AVD is intended to operate on a large scale, looking for malicious activity directed at the enterprise from the outside. Because it is working in an expanded environment, scale and speed become more important. Gillen said the team is confident of its ability to ramp up its speed.
“Our biggest problem right now is false positives,” he said — wrongly identifying traffic as possibly malicious. This is a critical metric of success because in order for a tool to produce intelligence that can be acted upon immediately and automatically, it must severely limit the amount of legitimate activity that is blocked.

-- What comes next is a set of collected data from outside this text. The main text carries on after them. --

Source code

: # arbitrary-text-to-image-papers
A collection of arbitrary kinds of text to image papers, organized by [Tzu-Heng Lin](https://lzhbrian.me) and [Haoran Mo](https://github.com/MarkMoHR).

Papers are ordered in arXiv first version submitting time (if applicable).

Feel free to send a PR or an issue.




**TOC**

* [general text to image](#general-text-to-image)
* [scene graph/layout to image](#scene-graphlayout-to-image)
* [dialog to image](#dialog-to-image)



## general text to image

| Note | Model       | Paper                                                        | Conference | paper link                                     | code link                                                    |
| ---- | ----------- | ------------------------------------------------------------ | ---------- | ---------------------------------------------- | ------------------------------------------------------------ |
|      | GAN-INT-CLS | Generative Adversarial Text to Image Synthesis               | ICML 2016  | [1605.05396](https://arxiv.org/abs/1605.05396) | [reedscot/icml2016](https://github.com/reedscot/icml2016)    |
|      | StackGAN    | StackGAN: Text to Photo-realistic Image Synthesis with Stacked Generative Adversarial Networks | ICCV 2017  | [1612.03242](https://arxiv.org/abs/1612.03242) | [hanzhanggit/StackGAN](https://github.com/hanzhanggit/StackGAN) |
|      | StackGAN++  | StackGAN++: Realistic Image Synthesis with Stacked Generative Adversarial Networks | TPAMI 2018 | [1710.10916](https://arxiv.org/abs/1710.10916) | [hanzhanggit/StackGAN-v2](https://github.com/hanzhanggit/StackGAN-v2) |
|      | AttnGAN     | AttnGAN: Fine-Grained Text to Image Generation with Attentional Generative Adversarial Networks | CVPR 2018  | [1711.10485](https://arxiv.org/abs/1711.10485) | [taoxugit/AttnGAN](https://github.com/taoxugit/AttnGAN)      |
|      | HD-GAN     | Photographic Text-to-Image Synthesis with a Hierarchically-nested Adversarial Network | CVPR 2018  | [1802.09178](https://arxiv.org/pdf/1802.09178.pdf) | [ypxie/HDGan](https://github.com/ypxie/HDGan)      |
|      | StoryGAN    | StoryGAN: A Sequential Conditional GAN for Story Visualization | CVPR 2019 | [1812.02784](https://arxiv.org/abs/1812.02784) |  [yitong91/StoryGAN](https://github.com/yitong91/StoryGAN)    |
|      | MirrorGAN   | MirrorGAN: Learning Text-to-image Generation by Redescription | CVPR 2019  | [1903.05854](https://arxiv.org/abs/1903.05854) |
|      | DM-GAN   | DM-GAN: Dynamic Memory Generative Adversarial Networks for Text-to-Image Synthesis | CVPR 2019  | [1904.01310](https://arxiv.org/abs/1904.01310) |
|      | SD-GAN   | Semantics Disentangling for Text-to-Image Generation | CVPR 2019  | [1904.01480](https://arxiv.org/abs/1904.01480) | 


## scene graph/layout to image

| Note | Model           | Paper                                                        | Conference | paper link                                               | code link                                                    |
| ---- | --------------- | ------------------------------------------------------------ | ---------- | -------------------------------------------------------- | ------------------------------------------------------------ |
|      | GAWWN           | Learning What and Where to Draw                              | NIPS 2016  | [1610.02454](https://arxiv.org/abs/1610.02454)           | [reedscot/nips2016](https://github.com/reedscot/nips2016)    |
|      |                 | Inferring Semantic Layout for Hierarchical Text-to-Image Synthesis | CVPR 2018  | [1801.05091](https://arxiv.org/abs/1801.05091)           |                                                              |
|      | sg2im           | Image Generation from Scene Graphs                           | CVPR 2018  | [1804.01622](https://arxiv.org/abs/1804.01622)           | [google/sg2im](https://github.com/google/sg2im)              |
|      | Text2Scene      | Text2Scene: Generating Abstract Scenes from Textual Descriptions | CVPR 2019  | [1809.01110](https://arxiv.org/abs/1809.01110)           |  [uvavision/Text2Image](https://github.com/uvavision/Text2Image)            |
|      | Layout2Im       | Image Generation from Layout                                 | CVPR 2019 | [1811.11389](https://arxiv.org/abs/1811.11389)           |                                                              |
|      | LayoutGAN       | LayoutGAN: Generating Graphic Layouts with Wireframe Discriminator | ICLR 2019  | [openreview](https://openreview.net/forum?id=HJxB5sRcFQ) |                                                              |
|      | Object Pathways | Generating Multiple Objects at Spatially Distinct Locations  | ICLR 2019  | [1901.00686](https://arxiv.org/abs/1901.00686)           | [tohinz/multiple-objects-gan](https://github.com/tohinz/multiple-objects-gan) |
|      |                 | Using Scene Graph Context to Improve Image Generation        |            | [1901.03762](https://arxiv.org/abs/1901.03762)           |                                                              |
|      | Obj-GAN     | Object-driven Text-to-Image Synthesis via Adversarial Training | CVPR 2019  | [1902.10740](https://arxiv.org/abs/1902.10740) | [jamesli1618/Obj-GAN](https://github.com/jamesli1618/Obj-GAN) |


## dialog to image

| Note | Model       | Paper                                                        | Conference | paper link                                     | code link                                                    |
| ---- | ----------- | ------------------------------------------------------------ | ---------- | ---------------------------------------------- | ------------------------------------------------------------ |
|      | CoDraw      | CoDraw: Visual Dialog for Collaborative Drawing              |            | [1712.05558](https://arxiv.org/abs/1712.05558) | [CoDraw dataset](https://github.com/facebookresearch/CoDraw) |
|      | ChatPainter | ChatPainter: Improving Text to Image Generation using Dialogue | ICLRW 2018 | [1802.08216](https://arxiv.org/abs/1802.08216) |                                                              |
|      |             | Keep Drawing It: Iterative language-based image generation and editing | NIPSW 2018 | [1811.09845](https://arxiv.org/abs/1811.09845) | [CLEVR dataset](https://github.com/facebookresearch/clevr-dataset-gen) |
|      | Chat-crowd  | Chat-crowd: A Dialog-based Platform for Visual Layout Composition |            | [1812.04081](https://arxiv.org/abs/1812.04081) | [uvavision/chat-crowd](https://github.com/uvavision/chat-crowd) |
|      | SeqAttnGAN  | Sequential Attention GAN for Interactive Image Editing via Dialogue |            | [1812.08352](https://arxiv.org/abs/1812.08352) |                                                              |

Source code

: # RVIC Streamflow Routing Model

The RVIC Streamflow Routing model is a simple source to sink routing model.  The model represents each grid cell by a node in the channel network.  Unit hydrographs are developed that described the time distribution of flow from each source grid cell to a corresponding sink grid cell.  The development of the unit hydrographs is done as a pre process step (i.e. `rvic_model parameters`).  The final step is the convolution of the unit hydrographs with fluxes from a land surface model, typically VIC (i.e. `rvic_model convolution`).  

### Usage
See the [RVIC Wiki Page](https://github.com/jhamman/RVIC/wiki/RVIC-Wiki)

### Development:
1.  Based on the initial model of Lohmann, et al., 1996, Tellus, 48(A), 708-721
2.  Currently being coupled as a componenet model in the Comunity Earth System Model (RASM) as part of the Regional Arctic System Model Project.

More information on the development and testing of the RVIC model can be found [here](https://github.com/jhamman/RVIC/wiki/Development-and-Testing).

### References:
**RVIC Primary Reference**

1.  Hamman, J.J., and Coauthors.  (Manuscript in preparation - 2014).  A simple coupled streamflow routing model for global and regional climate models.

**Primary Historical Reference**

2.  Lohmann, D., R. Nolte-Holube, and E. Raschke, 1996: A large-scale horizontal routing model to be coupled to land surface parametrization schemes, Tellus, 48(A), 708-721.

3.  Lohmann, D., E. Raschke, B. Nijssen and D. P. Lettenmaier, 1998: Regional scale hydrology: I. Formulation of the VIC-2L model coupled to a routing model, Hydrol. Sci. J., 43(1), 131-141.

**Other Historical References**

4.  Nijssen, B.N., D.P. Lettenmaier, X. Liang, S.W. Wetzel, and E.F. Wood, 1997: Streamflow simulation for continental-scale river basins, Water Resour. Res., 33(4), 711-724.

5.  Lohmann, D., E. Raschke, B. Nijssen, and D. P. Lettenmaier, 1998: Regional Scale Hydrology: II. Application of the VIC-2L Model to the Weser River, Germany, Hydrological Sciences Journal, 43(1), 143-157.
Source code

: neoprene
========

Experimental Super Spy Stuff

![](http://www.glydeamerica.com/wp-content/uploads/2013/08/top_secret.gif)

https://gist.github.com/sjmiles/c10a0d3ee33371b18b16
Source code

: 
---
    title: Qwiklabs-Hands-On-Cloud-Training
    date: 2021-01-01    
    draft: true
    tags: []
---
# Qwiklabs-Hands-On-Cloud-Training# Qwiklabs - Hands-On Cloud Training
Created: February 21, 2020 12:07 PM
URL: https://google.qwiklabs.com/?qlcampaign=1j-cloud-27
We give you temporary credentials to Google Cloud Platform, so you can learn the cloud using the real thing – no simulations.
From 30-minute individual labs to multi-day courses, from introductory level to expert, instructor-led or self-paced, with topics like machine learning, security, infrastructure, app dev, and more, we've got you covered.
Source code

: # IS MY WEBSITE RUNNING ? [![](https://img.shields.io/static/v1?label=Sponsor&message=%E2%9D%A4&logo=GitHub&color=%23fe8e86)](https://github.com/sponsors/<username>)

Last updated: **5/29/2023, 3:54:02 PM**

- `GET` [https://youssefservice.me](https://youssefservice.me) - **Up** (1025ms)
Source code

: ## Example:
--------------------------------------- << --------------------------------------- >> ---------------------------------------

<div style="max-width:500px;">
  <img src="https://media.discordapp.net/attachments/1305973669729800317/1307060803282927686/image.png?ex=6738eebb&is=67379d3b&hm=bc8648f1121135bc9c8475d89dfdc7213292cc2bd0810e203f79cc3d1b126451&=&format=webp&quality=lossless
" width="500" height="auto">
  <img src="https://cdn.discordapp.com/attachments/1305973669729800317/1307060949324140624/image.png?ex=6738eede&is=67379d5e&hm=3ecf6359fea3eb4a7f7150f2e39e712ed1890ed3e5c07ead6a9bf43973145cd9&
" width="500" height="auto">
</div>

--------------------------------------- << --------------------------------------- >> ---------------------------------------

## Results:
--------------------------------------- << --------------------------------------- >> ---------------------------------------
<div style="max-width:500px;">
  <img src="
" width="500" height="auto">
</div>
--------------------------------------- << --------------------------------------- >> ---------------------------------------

Otherwise it could do more harm than good.
AVD now has proven itself capable of detecting 80 percent of bad traffic that has been missed by other tools, “which we are very pleased with ,” Gillen said. “But we’re trying to get the false positives down to 10 percent or lower.”
Gillen didn’t say exactly what the false positive rate is now, except that it is significantly above the 10 percent threshold.
Although the AVD project still is in the prototyping stage and some basic engineering still is being done on it, advances in its capabilities at this point are coming more from tweaking the software rather than making substantial changes. “It’s a matter of tuning the features we want, doing a lot of work on the triage,” that will let a variety of algorithms produce a consensus conclusion about behavior, he said.
Oak Ridge is not building commercial products, but when the technology is advanced beyond the prototype stage, it can be licensed to companies for commercialization.
AVD as it is envisioned now would operate much like a more traditional Intrusion Detection System, gathering its data for analysis at a single point in the network. Although the analysis of larger amounts of data could be scaled up with increased computing power, the more vexing problem again is bringing together data in a timely way that has been gathered from multiple sensors on a national or even global scale.
Is this practical? “That’s an interesting research challenge,” Gillen said, indicating that it might be some time yet before it enters the realm of the practical.